Based upon this approval, we reduced our income tax provision by the refund
amount of $3.3 million for the year ended September 30, 2005. Furthermore,
during fiscal year 2005, operating income earned in certain nontaxable and
deemed profit tax jurisdictions was higher when compared to the prior fiscal
year, including business interruption proceeds earned by the ATWOOD BEACON in a
zero tax jurisdiction for approximately three and a half months, which
contributed to our lower effective tax rate. As a result of these items, our
effective tax rate for fiscal year 2005 was significantly less when compared to
the prior fiscal year and the United States statutory rate.

NOTE 7 - CAPITAL STOCK

PREFERRED STOCK-

     In 1975, 1,000,000 shares of preferred stock with no par value were
authorized. In October 2002, we designated Series A Junior Participating
Preferred Stock. No preferred shares have been issued.

COMMON STOCK-

     During the current fiscal year, our shareholders approved a proposal to
increase the authorized shares of our common stock from 20,000,000 shares to
50,000,000 shares.

     On March 2, 2006, the Board of Directors declared a two-for-one stock split
of our common stock effected in the form of a 100% common stock dividend. All
shareholders of record on March 24, 2006 received one additional share of common
stock for each share held on that date. The additional shares of common stock
were distributed in the form of a stock dividend on April 7, 2006. All share and
per share amounts in the accompanying condensed consolidated financial
statements and related notes have been adjusted to reflect the stock split for
all periods presented.

     In October 2004, we sold in a public offering 2,350,000 shares of
our common stock at an effective net price (before expenses) of $22.92 for net
proceeds of approximately $53.6 million. We used these proceeds and cash on
hand to repay the $55 million outstanding as of September 30, 2004 under the
revolving portion of our Credit Facility.
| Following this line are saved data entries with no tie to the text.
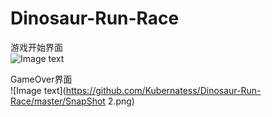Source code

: # Dinosaur-Run-Race
 
 
游戏开始界面  
![Image text](https://github.com/Kubernatess/Dinosaur-Run-Race/master/SnapShot.png)


GameOver界面  
![Image text](https://github.com/Kubernatess/Dinosaur-Run-Race/master/SnapShot 2.png)
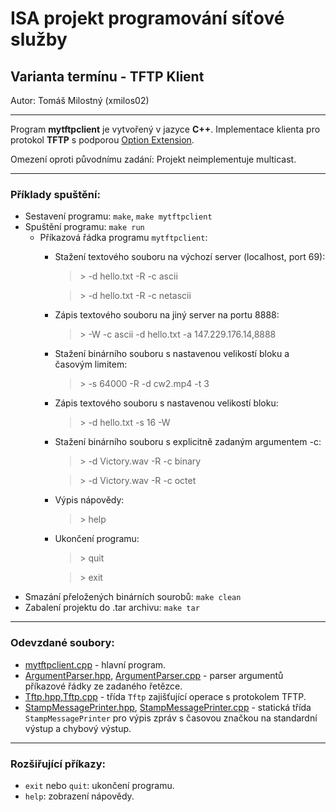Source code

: # ISA projekt programování síťové služby
## Varianta termínu - TFTP Klient

Autor: Tomáš Milostný (xmilos02)

---

Program **mytftpclient** je vytvořený v jazyce **C++**.
Implementace klienta pro protokol **TFTP** s podporou [Option Extension](https://datatracker.ietf.org/doc/html/rfc2347).

Omezení oproti původnímu zadání: Projekt neimplementuje multicast.

---

### Příklady spuštění:

- Sestavení programu: ``make``, ``make mytftpclient``
- Spuštění programu: ``make run``
    - Příkazová řádka programu ``mytftpclient``:
        - Stažení textového souboru na výchozí server (localhost, port 69):
            > \> -d hello.txt -R -c ascii

            > \> -d hello.txt -R -c netascii
        - Zápis textového souboru na jiný server na portu 8888:
            > \> -W -c ascii -d hello.txt -a 147.229.176.14,8888
        - Stažení binárního souboru s nastavenou velikostí bloku a časovým limitem:
            > \> -s 64000 -R -d cw2.mp4 -t 3
        - Zápis textového souboru s nastavenou velikostí bloku:
            > \> -d hello.txt -s 16 -W
        - Stažení binárního souboru s explicitně zadaným argumentem -c:
            > \> -d Victory.wav -R -c binary

            > \> -d Victory.wav -R -c octet
        - Výpis nápovědy:
            > \> help
        - Ukončení programu:
            > \> quit

            > \> exit
- Smazání přeložených binárních sourobů: ``make clean``
- Zabalení projektu do .tar archivu: ``make tar``

---

### Odevzdané soubory:

* [mytftpclient.cpp](mytftpclient.cpp) - hlavní program.
* [ArgumentParser.hpp](ArgumentParser.hpp), [ArgumentParser.cpp](ArgumentParser.cpp) - parser argumentů příkazové řádky ze zadaného řetězce.
* [Tftp.hpp](Tftp.hpp),[Tftp.cpp](Tftp.cpp) - třída ``Tftp`` zajišťující operace s protokolem TFTP.
* [StampMessagePrinter.hpp](StampMessagePrinter.hpp), [StampMessagePrinter.cpp](StampMessagePrinter.cpp) - statická třída ``StampMessagePrinter`` pro výpis zpráv s časovou značkou na standardní výstup a chybový výstup.

---

### Rozšiřující příkazy:

* ``exit`` nebo ``quit``: ukončení programu.
* ``help``: zobrazení nápovědy.
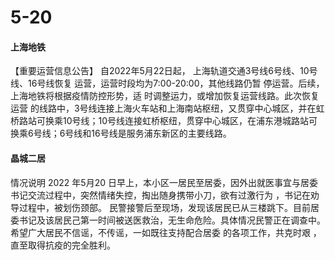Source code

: # 5-20

#### 上海地铁

【重要运营信息公告】 自2022年5月22日起， 上海轨道交通3号线6号线、10号线、16号线恢复 运营，运营时段均为7:00-20:00，其他线路仍暂 停运营。后续，上海地铁将根据疫情防控形势，适 时调整运力，或增加恢复运营线路。此次恢复运营 的线路中，3号线连接上海火车站和上海南站枢纽，又贯穿中心城区，并在虹桥路站可换乘10号线；10号线连接虹桥枢纽，贯穿中心城区，在浦东港城路站可换乘6号线；6号线和16号线是服务浦东新区的主要线路。

#### 晶城二居

情况说明 2022 年5月20 日早上，本小区一居民至居委，因外出就医事宜与居委书记交流过程中，突然情绪失控，掏出随身携带小刀，欲有过激行为 ，书记在劝导过程中，被划伤颈部。 民警接警后至现场，发现该居民已从三楼跳下。目前居 委书记及该居民己第一时间被送医救治，无生命危险。具体情况民警正在调查中。 希望广大居民不信谣，不传谣，一如既往支持配合居委 的各项工作，共克时艰 ，直至取得抗疫的完全胜利。

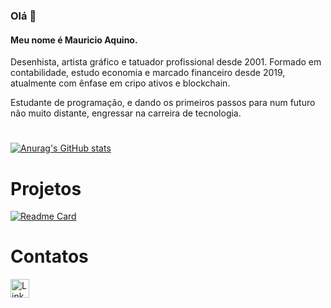 ### Olá 👋


#### Meu nome é Mauricio Aquino.
Desenhista, artista gráfico e tatuador profissional desde 2001. Formado em contabilidade, estudo economia e marcado financeiro desde 2019, atualmente com ênfase em cripo ativos e blockchain.

Estudante de programação, e dando os primeiros passos para num futuro não muito distante, engressar na carreira de tecnologia. 

#

[![Anurag's GitHub stats](https://github-readme-stats.vercel.app/api?username=MauricioAquino&theme=dark)](https://github.com/anuraghazra/github-readme-stats)

# Projetos

[![Readme Card](https://github-readme-stats.vercel.app/api/pin/?username=aquino-mauricio&repo=devweekgit-aquino.github.io)](https://github.com/anuraghazra/github-readme-stats)

# Contatos

[<img src='https://img.shields.io/badge/LinkedIn-0077B5?style=for-the-badge&logo=linkedin&logoColor=white' alt='Linkedin' height='30'>](https://www.linkedin.com/in/mauricioaquino/)
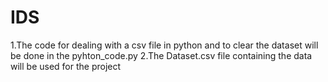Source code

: # IDS


1.The code for dealing with a csv file in python and to clear the dataset will be done in the pyhton_code.py
2.The Dataset.csv file containing the data will be used for the project
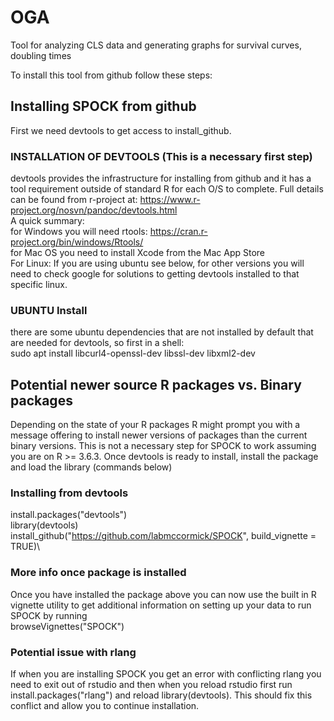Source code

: # OGA
Tool for analyzing CLS data and generating graphs for survival curves, doubling times

To install this tool from github follow these steps:

## Installing SPOCK from github

First we need devtools to get access to install_github.

### INSTALLATION OF DEVTOOLS (This is a necessary first step)
devtools provides the infrastructure for installing from github
and it has a tool requirement outside of standard R for each
O/S to complete. Full details can be found from r-project
at: https://www.r-project.org/nosvn/pandoc/devtools.html \
A quick summary:\
for Windows you will need rtools: https://cran.r-project.org/bin/windows/Rtools/ \
for Mac OS you need to install Xcode from the Mac App Store\
For Linux: If you are using ubuntu see below, for other versions
you will need to check google for solutions to getting devtools
installed to that specific linux.
### UBUNTU Install
there are some ubuntu dependencies that are not installed by default
that are needed for devtools, so first in a shell:\
sudo apt install libcurl4-openssl-dev libssl-dev libxml2-dev

## Potential newer source R packages vs. Binary packages
Depending on the state of your R packages R might prompt
you with a message offering to install newer versions
of packages than the current binary versions. This is not
a necessary step for SPOCK to work assuming you are on 
R >= 3.6.3.
Once devtools is ready to install, install the package
and load the library (commands below)
### Installing from devtools
install.packages("devtools")\
library(devtools)\
install_github("https://github.com/labmccormick/SPOCK", build_vignette = TRUE)\

### More info once package is installed
Once you have installed the package above you can now use the built in R vignette utility 
to get additional information on setting up your data to run SPOCK by running\
browseVignettes("SPOCK")


### Potential issue with rlang
If when you are installing SPOCK you get an error with conflicting rlang you need to 
exit out of rstudio and then when you reload rstudio first run install.packages("rlang")
and reload library(devtools). This should fix this conflict and allow you to continue 
installation.
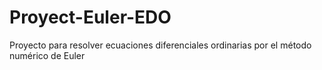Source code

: # Proyect-Euler-EDO
Proyecto para resolver ecuaciones diferenciales ordinarias por el método numérico de Euler
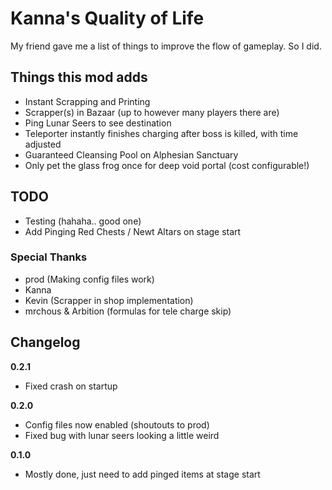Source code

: # Kanna's Quality of Life

My friend gave me a list of things to improve the flow of gameplay. So I did.

## Things this mod adds

* Instant Scrapping and Printing
* Scrapper(s) in Bazaar (up to however many players there are)
* Ping Lunar Seers to see destination
* Teleporter instantly finishes charging after boss is killed, with time adjusted
* Guaranteed Cleansing Pool on Alphesian Sanctuary
* Only pet the glass frog once for deep void portal (cost configurable!)

## TODO

* Testing (hahaha.. good one)
* Add Pinging Red Chests / Newt Altars on stage start

### Special Thanks
* prod (Making config files work)
* Kanna
* Kevin (Scrapper in shop implementation)
* mrchous & Arbition (formulas for tele charge skip)

## Changelog

**0.2.1**
* Fixed crash on startup

**0.2.0**
* Config files now enabled (shoutouts to prod)
* Fixed bug with lunar seers looking a little weird

**0.1.0**
* Mostly done, just need to add pinged items at stage start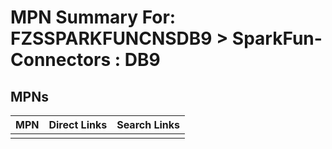 



# MPN Summary For: FZSSPARKFUNCNSDB9 > SparkFun-Connectors : DB9

## MPNs
  

|MPN|Direct Links|Search Links|
| :--- | :--- | :--- |
||||
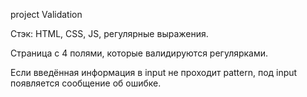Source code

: project Validation

 Стэк: HTML, CSS, JS, регулярные выражения.

 Страница с 4 полями, которые валидируются регулярками.

 Если введённая информация в input не проходит pattern, под input появляется сообщение об ошибке.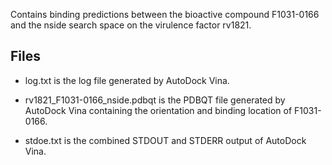 Contains binding predictions between the bioactive compound F1031-0166 and the nside search space on the virulence factor rv1821.

## Files

- log.txt is the log file generated by AutoDock Vina.

- rv1821_F1031-0166_nside.pdbqt is the PDBQT file generated by AutoDock Vina containing the orientation and binding location of F1031-0166.

- stdoe.txt is the combined STDOUT and STDERR output of AutoDock Vina.

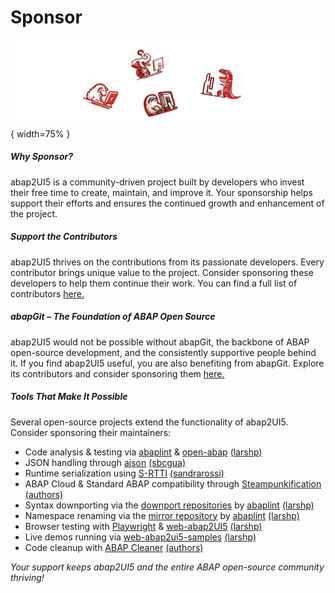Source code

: # Sponsor

![alt text](image-1.png){ width=75% }

##### Why Sponsor?
abap2UI5 is a community-driven project built by developers who invest their free time to create, maintain, and improve it. Your sponsorship helps support their efforts and ensures the continued growth and enhancement of the project.

##### Support the Contributors
abap2UI5 thrives on the contributions from its passionate developers. Every contributor brings unique value to the project. Consider sponsoring these developers to help them continue their work. You can find a full list of contributors [here.](https://github.com/abap2UI5/abap2UI5/graphs/contributors)

##### abapGit – The Foundation of ABAP Open Source
abap2UI5 would not be possible without abapGit, the backbone of ABAP open-source development, and the consistently supportive people behind it. If you find abap2UI5 useful, you are also benefiting from abapGit. Explore its contributors and consider sponsoring them [here.](https://abapgit.org/sponsor.html)

##### Tools That Make It Possible
Several open-source projects extend the functionality of abap2UI5. Consider sponsoring their maintainers:
* Code analysis & testing via [abaplint](https://abaplint.org/) & [open-abap](https://github.com/open-abap) [(larshp)](https://github.com/larshp) 
* JSON handling through [ajson](https://github.com/sbcgua/ajson) [(sbcgua)](https://github.com/sbcgua)
* Runtime serialization using [S-RTTI](https://github.com/sandraros/S-RTTI) [(sandrarossi)](https://github.com/sandraros)
* ABAP Cloud & Standard ABAP compatibility through [Steampunkification](https://github.com/heliconialabs/steampunkification) [(authors)](https://github.com/heliconialabs/steampunkification/graphs/contributors)
* Syntax downporting via the [downport repositories](https://github.com/abap2UI5-downports) by [abaplint](https://abaplint.org/) [(larshp)](https://github.com/larshp)
* Namespace renaming via the [mirror repository](https://github.com/abap2UI5/abap2UI5-mirror-renamed) by [abaplint](https://abaplint.org/) [(larshp)](https://github.com/larshp)
* Browser testing with [Playwright](https://playwright.dev/) & [web-abap2UI5](https://github.com/abap2UI5/abap2UI5-web) [(larshp)](https://github.com/larshp)
* Live demos running via [web-abap2ui5-samples](https://github.com/abap2UI5/web-abap2ui5-samples) [(larshp)](https://github.com/larshp)
* Code cleanup with [ABAP Cleaner](https://github.com/SAP/abap-cleaner)  [(authors)](https://github.com/SAP/abap-cleaner/graphs/contributors)

_Your support keeps abap2UI5 and the entire ABAP open-source community thriving!_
                                       37




RIGHTS AGREEMENT -

     In September 2002, we authorized and declared a dividend of one Right (as
defined in Rights Agreement effective October 18, 2002, which governs the
Rights) for each outstanding share of common stock as of November 5, 2002,
subject to lender approval and consent, which was obtained. One Right will also
be associated with each share of common stock that becomes outstanding after
November 5, 2002 but before the earliest of the Distribution Date, the
Redemption Date and the Final Expiration Date (as defined in Rights Agreement).
The Rights are not exercisable until a person or group of affiliated or
associated persons begin to acquire or acquires beneficial ownership of 15
percent or more of our outstanding common stock. This provision does not apply
to shareholders already holding 15 percent or more of our outstanding common
stock as of November 5, 2002 until they acquire an additional 5 percent.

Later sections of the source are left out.